A Lei affidiamo questo territorio e tutti coloro che vi abitano, perché possano vivere nella giustizia, nella pace e nella fraternità. Affidiamo anche i pellegrini che qui giungono per attingere alle sorgenti della fede cristiana – ce ne sono presenti anche a questa Santa Messa. Veglia, o Maria, sulle famiglie, sui giovani, sugli anziani. Veglia su quanti hanno smarrito la fede e la speranza; conforta i malati, i carcerati e tutti i sofferenti; sostieni i Pastori e l’intera Comunità dei credenti, perché siano “sale e luce” in questa terra benedetta; sostieni le opere educative, in particolare la Bethlehem University.

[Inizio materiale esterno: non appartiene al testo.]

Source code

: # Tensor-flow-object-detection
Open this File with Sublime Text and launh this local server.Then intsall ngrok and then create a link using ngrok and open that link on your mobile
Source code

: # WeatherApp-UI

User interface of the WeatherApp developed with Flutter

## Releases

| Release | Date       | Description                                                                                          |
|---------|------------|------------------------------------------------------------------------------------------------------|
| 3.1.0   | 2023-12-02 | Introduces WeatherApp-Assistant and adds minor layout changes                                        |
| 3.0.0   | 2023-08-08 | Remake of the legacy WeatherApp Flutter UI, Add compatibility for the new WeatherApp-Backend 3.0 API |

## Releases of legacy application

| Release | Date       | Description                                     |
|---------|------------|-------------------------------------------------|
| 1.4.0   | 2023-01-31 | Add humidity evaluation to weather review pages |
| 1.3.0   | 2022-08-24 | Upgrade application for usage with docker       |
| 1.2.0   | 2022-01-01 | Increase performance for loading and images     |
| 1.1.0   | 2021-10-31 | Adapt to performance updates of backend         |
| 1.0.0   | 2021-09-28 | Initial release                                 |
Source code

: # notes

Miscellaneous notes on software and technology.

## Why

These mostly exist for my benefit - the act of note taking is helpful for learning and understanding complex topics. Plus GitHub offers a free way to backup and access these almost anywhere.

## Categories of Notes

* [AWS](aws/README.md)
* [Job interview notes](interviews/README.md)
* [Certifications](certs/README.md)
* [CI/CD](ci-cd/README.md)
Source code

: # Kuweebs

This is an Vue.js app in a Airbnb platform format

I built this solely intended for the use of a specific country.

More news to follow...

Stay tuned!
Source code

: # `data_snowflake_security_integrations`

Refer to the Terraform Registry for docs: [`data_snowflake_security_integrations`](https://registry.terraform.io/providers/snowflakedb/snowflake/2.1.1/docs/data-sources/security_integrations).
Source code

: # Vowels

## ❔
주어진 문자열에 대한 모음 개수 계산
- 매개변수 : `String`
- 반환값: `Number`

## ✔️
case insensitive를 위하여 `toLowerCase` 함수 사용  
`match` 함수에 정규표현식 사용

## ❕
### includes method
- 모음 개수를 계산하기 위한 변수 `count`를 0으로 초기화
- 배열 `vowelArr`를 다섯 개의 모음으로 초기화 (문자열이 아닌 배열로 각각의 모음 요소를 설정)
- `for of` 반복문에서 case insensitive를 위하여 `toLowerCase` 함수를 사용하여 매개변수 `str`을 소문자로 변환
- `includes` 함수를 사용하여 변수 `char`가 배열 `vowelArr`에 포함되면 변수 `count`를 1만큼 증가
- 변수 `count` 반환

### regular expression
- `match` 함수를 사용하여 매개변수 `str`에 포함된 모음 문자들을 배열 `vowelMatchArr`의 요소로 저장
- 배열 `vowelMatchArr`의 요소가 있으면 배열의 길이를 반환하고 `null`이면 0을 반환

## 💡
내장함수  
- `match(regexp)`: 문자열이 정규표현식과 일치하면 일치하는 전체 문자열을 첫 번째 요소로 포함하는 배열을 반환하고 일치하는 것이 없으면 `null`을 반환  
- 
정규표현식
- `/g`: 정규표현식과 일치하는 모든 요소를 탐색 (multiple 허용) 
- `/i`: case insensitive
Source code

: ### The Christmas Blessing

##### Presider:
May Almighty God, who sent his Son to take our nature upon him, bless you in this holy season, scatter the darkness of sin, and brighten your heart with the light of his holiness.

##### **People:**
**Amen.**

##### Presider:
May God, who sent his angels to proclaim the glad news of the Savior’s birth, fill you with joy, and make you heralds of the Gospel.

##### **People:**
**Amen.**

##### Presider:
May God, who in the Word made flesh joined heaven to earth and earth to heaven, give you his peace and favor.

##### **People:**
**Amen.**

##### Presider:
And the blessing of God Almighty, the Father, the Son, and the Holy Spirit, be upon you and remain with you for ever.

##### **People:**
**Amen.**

Contemplando la Santa Famiglia qui, a Betlemme, il mio pensiero va spontaneamente a Nazareth, dove spero di potermi recare, se Dio vorrà, in un’altra occasione. Abbraccio da qui i fedeli cristiani che vivono in Galilea e incoraggio la realizzazione a Nazareth del Centro Internazionale per la Famiglia. Alla Vergine Santa affidiamo le sorti dell’umanità, perché si dischiudano nel mondo gli orizzonti nuovi e promettenti della fraternità, della solidarietà e della pace.

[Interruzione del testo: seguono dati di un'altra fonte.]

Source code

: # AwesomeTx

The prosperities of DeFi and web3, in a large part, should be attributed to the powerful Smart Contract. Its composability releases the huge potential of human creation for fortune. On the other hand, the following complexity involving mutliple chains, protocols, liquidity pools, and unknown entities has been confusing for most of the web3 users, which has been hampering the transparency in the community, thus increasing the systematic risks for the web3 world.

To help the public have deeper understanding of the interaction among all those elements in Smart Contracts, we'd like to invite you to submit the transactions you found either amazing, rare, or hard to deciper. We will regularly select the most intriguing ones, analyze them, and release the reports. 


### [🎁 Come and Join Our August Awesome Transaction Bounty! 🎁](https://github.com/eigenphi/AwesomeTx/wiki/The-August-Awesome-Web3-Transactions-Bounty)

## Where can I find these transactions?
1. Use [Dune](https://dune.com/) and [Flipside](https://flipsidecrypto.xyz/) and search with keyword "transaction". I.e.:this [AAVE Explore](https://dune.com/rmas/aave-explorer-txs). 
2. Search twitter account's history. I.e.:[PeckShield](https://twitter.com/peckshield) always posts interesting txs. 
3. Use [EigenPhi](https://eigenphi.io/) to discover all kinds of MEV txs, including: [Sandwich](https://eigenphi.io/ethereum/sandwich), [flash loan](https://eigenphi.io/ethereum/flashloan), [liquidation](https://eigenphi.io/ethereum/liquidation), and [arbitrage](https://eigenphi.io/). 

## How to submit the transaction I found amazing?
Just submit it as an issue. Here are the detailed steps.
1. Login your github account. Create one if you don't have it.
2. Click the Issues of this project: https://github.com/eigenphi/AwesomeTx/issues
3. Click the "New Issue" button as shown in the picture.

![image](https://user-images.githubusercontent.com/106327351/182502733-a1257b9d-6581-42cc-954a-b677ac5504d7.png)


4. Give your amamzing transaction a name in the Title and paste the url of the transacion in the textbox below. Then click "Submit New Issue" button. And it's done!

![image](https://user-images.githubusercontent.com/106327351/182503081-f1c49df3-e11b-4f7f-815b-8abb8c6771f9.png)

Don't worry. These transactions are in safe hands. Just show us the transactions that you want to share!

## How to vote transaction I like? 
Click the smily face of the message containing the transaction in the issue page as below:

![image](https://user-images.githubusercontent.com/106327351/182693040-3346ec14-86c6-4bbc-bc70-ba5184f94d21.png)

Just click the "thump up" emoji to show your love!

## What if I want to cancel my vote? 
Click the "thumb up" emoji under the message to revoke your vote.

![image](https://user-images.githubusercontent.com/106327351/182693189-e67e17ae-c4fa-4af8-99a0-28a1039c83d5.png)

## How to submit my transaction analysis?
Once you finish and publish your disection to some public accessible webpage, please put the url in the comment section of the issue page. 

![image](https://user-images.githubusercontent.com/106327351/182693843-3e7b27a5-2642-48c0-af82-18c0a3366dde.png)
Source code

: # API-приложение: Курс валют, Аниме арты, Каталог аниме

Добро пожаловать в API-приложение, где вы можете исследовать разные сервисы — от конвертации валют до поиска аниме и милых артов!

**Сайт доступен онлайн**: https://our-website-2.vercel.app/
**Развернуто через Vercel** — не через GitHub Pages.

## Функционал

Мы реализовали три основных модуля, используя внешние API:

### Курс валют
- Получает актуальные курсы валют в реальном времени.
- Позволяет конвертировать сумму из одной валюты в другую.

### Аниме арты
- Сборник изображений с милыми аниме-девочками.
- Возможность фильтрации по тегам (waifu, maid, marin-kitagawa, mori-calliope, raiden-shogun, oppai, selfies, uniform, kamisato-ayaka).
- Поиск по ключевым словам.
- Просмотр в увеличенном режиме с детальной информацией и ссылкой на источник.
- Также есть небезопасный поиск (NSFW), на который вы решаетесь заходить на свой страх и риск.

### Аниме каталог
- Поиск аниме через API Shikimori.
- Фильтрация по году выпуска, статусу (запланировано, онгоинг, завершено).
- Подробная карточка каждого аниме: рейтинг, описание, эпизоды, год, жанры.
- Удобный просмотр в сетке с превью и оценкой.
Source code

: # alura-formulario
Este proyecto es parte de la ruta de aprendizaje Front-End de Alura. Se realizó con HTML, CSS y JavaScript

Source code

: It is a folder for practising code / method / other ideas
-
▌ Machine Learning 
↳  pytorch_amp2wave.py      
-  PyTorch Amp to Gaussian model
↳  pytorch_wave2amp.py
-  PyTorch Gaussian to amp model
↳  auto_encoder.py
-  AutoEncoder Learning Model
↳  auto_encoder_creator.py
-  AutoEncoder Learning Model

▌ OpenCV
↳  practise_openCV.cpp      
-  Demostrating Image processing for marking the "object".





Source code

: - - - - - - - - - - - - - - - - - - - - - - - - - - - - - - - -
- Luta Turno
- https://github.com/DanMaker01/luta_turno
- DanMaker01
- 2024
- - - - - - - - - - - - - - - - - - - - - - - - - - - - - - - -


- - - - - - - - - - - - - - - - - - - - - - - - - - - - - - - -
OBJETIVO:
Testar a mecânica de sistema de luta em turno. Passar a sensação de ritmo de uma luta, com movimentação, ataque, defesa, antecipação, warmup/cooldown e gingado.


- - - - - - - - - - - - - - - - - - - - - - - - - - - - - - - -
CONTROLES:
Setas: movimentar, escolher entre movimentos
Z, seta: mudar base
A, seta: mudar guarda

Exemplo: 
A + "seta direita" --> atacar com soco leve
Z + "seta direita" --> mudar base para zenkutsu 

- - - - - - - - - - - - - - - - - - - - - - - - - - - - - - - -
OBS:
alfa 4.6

In questo Luogo, dove è nato il Principe della pace, desidero rivolgere un invito a Lei, Signor Presidente Mahmoud Abbas, e al Signor Presidente Shimon Peres, ad elevare insieme con me un’intensa preghiera invocando da Dio il dono della pace. Offro la mia casa in Vaticano per ospitare questo incontro di preghiera. Tutti desideriamo la pace; tante persone la costruiscono ogni giorno con piccoli gesti; molti soffrono e sopportano pazientemente la fatica di tanti tentativi per costruirla. E tutti –specialmente coloro che sono posti al servizio dei propri popoli – abbiamo il dovere di farci strumenti e costruttori di pace, prima di tutto nella preghiera. Costruire la pace è difficile, ma vivere senza pace è un tormento. Tutti gli uomini e le donne di questa Terra e del mondo intero ci chiedono di portare davanti a Dio la loro ardente aspirazione alla pace.